Chinese researchers claim breakthrough in training household robots with AI-generated homes
The framework breaks the constraints of conventional indoor scene generation, which has long been confined to single-room layouts

A team of Chinese researchers has claimed a breakthrough in training robots in real-world home environments, tackling a long-standing data bottleneck in the field and potentially accelerating the adoption of robots at home.
Kairos-HomeWorld was the world’s first unified framework capable of generating coherent, accurate and simulation-ready home environments using simple text prompts, according to researchers from Ace Robotics, a start-up backed by Hong Kong-listed artificial intelligence company SenseTime, the Multimedia Laboratory at Chinese University of Hong Kong and Shenzhen Loop Area Institute.
The framework is designed to break the constraints of conventional indoor scene generation, which has long been confined to single-room layouts and limited interactivity.
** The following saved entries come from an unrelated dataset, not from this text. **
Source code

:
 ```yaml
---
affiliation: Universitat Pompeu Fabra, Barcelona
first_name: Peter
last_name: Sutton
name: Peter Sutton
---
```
Instead, Kairos-HomeWorld generates whole home-scale and object-level residential scenes on a scale that can be used to train domestic robots as well as humanoids.
“These high-fidelity, large-scale simulations provide a robust foundation for advancing embodied intelligence applications and accelerating real-world robot training,” Ace Robotics said in an announcement on Friday.

The Kairos-HomeWorld framework works on a four-stage process that starts from floor plan construction and progresses through two-dimensions-to-three-dimensions and furniture layout generation. It then moves to the refinement stage before final object-level generation, with each generated scene incorporating an average of more than 15 manipulable objects.